(Data excerpts)

# # # # #

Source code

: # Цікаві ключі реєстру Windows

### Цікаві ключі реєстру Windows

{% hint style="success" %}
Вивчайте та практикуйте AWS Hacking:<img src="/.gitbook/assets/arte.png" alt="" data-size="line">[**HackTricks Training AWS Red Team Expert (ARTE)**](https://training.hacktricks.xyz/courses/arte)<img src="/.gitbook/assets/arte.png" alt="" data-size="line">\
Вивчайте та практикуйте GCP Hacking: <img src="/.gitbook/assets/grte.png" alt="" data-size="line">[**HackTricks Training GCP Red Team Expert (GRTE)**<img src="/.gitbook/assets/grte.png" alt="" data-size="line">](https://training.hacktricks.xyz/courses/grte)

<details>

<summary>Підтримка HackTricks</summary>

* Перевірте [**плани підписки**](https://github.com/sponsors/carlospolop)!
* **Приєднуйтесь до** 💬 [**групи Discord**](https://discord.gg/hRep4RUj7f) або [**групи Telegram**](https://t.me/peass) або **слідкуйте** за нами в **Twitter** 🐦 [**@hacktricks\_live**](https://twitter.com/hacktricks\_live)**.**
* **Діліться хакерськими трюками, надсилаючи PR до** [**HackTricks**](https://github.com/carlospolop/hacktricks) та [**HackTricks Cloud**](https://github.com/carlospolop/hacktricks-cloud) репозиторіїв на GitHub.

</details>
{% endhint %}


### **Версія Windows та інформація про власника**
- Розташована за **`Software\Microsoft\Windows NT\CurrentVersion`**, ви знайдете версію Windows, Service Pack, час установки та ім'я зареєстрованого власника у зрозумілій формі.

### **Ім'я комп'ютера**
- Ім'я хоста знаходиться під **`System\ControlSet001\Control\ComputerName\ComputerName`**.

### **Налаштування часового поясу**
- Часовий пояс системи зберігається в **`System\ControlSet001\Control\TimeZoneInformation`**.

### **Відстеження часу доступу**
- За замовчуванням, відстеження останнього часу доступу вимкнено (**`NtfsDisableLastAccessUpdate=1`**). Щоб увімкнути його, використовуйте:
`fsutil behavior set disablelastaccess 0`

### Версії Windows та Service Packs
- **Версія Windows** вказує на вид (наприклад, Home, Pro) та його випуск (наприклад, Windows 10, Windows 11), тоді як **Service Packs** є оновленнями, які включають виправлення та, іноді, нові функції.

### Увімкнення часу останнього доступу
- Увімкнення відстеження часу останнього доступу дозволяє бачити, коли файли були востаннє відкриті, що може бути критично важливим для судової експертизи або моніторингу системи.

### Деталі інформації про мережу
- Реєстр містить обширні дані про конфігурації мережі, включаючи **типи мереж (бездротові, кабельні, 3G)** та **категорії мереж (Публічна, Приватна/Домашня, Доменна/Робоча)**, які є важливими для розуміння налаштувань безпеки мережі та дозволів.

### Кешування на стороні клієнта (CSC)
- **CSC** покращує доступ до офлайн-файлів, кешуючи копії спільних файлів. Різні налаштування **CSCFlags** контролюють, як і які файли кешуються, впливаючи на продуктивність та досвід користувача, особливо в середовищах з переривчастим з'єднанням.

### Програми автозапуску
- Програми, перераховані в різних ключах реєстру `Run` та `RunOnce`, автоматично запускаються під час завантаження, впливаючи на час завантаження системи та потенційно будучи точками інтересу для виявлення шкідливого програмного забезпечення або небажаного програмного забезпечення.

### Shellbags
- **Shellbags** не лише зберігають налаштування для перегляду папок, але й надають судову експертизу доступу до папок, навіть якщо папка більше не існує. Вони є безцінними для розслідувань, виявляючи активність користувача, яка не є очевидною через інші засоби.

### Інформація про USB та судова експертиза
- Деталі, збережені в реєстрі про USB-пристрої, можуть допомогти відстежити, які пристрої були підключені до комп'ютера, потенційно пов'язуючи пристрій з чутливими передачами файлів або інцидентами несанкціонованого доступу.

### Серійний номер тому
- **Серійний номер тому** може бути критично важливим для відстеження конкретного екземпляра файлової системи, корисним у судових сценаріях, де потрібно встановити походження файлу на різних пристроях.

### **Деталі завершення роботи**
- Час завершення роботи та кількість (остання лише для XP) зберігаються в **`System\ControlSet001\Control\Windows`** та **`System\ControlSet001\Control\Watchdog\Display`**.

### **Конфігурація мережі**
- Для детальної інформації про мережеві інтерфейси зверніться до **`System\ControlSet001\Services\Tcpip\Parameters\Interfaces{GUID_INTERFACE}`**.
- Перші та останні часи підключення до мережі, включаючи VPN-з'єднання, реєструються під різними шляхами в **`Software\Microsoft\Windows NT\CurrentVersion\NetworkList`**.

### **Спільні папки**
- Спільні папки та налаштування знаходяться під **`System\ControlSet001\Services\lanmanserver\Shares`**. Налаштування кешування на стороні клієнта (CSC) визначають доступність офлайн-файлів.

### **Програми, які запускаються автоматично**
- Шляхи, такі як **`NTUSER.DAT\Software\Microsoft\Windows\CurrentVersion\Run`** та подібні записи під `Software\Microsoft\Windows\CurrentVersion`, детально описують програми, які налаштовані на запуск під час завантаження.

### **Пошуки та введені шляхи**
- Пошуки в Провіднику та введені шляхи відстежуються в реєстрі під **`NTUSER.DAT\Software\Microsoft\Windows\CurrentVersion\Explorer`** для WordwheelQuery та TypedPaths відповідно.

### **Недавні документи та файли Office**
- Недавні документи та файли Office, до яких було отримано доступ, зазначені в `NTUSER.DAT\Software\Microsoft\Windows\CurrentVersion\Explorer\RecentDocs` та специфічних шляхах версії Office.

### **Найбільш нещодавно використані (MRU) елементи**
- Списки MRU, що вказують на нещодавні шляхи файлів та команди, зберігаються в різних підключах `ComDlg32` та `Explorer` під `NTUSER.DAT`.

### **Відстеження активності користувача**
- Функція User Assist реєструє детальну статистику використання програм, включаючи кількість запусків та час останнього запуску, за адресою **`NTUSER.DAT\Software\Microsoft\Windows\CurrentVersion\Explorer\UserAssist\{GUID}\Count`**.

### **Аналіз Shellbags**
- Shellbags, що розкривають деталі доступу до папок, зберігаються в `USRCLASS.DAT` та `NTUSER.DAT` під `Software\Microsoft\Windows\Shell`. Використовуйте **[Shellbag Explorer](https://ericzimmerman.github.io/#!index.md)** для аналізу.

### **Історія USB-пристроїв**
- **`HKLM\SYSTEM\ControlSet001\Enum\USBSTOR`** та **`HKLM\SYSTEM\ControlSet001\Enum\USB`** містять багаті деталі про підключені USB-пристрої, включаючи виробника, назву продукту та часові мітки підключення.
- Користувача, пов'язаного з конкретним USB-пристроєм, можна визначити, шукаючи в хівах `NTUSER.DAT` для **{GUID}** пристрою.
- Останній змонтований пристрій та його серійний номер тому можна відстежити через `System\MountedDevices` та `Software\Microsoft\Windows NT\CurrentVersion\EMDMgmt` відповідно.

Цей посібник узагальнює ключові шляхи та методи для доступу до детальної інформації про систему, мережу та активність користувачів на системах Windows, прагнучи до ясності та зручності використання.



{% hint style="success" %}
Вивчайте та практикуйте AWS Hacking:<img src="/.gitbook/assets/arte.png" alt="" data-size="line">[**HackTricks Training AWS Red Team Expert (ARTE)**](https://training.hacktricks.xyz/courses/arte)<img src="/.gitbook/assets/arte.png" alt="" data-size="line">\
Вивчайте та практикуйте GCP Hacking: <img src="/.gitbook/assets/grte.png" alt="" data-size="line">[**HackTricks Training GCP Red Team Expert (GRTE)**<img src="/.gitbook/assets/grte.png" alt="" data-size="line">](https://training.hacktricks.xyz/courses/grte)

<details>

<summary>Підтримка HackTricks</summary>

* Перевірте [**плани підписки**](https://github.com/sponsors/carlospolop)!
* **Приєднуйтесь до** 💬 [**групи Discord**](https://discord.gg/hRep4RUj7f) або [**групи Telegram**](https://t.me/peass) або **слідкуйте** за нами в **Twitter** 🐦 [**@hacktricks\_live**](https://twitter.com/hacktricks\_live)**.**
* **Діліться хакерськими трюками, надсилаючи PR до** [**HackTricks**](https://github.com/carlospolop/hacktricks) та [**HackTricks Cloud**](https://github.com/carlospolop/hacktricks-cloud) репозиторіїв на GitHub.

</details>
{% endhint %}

# # # # #

→ **Exercise**: Check the records above and copy each line that has the string "власника".

→ **Expected answer**:
### **Версія Windows та інформація про власника**
- Розташована за **`Software\Microsoft\Windows NT\CurrentVersion`**, ви знайдете версію Windows, Service Pack, час установки та ім'я зареєстрованого власника у зрозумілій формі.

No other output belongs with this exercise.